Layne found a great article in the Los Angeles New Times about the Yuri’s Night party. I had a Fox column on this subject a week or so before it occured. It gives a good insight into the space-enthusiast/fanatic subculture.
I disagree with one of the space enthusiasts quoted, though.
He’s more than a little disappointed in what has happened to space exploration in the years since the heady days of Apollo. NASA, he says, fumbled the opportunity to make it an integral part of American life, and economic downturns, fuel crises and wars that rocked the home front took the attention away, maybe permanently. “The adventure has passed, in many people’s minds,” Walker says. “But many of us in this aerospace industry recognized that this phase would come, that the average citizen wants to see the adventure, the exploration, but the public funding isn’t there.”
He’s wrong. The funding is there, and has been since the end of Apollo. NASA has consistently gotten many billions of taxpayer dollars every year. What’s lacking is not funding, but the will to spend it in a way that would truly open up space. And as long as we continue to look to the government to sate our dreams, we will continue to be disappointed.
And of course, the reporter has to ask the (admitted) obligatory question:
No discussion of space exploration — an inherently risky and expensive proposition — is complete without answering the “why” question. And it can be a painful, pointed question. During Shuttleworth’s flight, an interviewer asked how he justified spending $20 million on a space junket when that money could have gone to feeding starving people outside his own back door. His answer — to demonstrate to other Africans that space was within their grasp — must have been cold comfort to many on that famine-ravaged continent who have suffered for so long. Let’s be brutally honest here: None of the Yuri’s Night crew have ever gone to bed starving.

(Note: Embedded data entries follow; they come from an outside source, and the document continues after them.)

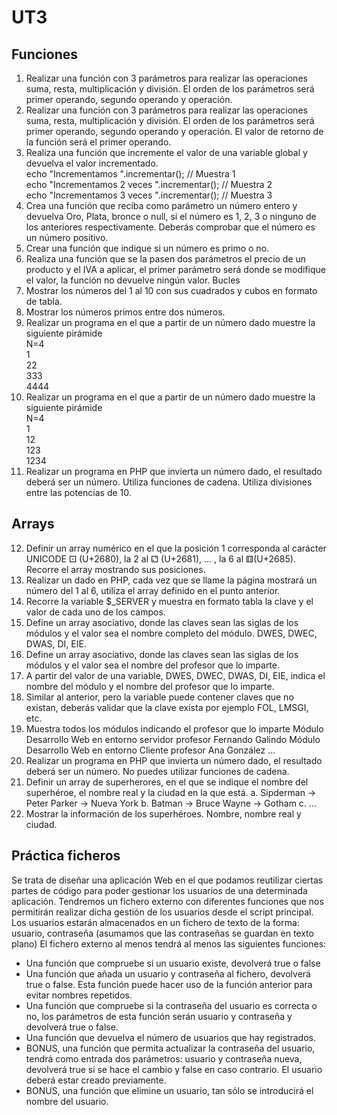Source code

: # UT3
## Funciones
1.	Realizar una función con 3 parámetros para realizar las operaciones suma, resta, multiplicación y división. El orden de los parámetros será primer operando, segundo operando y operación. 
2.	Realizar una función con 3 parámetros para realizar las operaciones suma, resta, multiplicación y división. El orden de los parámetros será primer operando, segundo operando y operación. El valor de retorno de la función será el primer operando. 
3.	Realiza una función que incremente el valor de una variable global y devuelva el valor incrementado.<br>
 echo "Incrementamos ".incrementar(); // Muestra 1<br>
 echo "Incrementamos 2 veces ".incrementar(); // Muestra 2<br>
 echo "Incrementamos 3 veces ".incrementar(); // Muestra 3<br>
5.	Crea una función que reciba como parámetro un número entero y devuelva Oro, Plata, bronce o null, si el número es 1, 2, 3 o ninguno de los anteriores respectivamente. Deberás comprobar que el número es un número positivo.
6.	Crear una función que indique si un número es primo o no.
7.	Realiza una función que se la pasen dos parámetros el precio de un producto y el IVA a aplicar, el primer parámetro será donde se modifique el valor, la función no devuelve ningún valor. 
Bucles
8.	Mostrar los números del 1 al 10 con sus cuadrados y cubos en formato de tabla.
9.	Mostrar los números primos entre dos números.
10.	Realizar un programa en el que a partir de un número dado muestre la siguiente pirámide<br>
N=4<br>
1<br>
22<br>
333<br>
4444<br>
11.	Realizar un programa en el que a partir de un número dado muestre la siguiente pirámide<br>
N=4<br>
1<br>
12<br>
123<br>
1234<br>
12.	Realizar un programa en PHP que invierta un número dado, el resultado deberá ser un número. Utiliza funciones de cadena. Utiliza divisiones entre las potencias de 10. 
## Arrays
12.	Definir un array numérico en el que la posición 1 corresponda al carácter UNICODE ⚀ (U+2680), la 2 al ⚁ (U+2681), … , la 6 al ⚅(U+2685). Recorre el array mostrando sus posiciones. 
13.	Realizar un dado en PHP, cada vez que se llame la página mostrará un número del 1 al 6, utiliza el array definido en el punto anterior. 
14.	Recorre la variable $_SERVER y muestra en formato tabla la clave y el valor de cada uno de los campos.
15.	Define un array asociativo, donde las claves sean las siglas de los módulos y el valor sea el nombre completo del módulo. DWES, DWEC, DWAS, DI, EIE. 
16.	Define un array asociativo, donde las claves sean las siglas de los módulos y el valor sea el nombre del profesor que lo imparte. 
17.	A partir del valor de una variable, DWES, DWEC, DWAS, DI, EIE, indica el nombre del módulo y el nombre del profesor que lo imparte. 
18.	Similar al anterior, pero la variable puede contener claves que no existan, deberás validar que la clave exista por ejemplo FOL, LMSGI, etc. 
19.	Muestra todos los módulos indicando el profesor que lo imparte
Módulo Desarrollo Web en entorno servidor profesor Fernando Galindo
Módulo Desarrollo Web en entorno Cliente profesor Ana González
…
20.	Realizar un programa en PHP que invierta un número dado, el resultado deberá ser un número. No puedes utilizar funciones de cadena. 
21.	Definir un array de superherores, en el que se indique el nombre del superhéroe, el nombre real y la ciudad en la que está.
a.	Sipderman -> Peter Parker -> Nueva York
b.	Batman -> Bruce Wayne -> Gotham
c.	…
22.	Mostrar la información de los superhéroes. Nombre, nombre real y ciudad.
 
## Práctica ficheros
Se trata de diseñar una aplicación Web en el que podamos reutilizar ciertas partes de código para poder gestionar los usuarios de una determinada aplicación.
Tendremos un fichero externo con diferentes funciones que nos permitirán realizar dicha gestión de los usuarios desde el script principal.
Los usuarios estarán almacenados en un fichero de texto de la forma: usuario, contraseña (asumamos que las contraseñas se guardan en texto plano)
El fichero externo al menos tendrá al menos las siguientes funciones:
*	Una función que compruebe si un usuario existe, devolverá true o false
*	Una función que añada un usuario y contraseña al fichero, devolverá true o false. Esta función puede hacer uso de la función anterior para evitar nombres repetidos. 
*	Una función que compruebe si la contraseña del usuario es correcta o no, los parámetros de esta función serán usuario y contraseña y devolverá true o false. 
*	Una función que devuelva el número de usuarios que hay registrados. 
*	BONUS, una función que permita actualizar la contraseña del usuario, tendrá como entrada dos parámetros: usuario y contraseña nueva, devolverá true si se hace el cambio y false en caso contrario. El usuario deberá estar creado previamente.  
*	BONUS, una función que elimine un usuario, tan sólo se introducirá el nombre del usuario.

Implicit in this commentary, of course, is the false notion that a) if Mr. Shuttleworth had spent his money in some other way, that those Africans would have been better off, and b) that Africa suffers from a lack of money that’s currently going to space activities, when in fact Africa suffers from malgovernance on a tragic and unimaginable scale.
It comes back to one of my earlier columns, in which I described how unknowledgable most people are of how much money is spent on space, relative to those things that some would have us fund instead. NASA’s annual budget would fund the Department of Health and Human services for just a few days. So, while I wouldn’t advocate this, for reasons stated above, you could double the NASA budget, taking the money from HSS to do it, and the HSS would barely even notice it. Space is not taking money from the mouths of starving kids.
But the real problem is not the amount of money being spent, but how it’s being spent. And with more private players getting involved, that problem is going to be solved soon, regardless of how much or little NASA gets.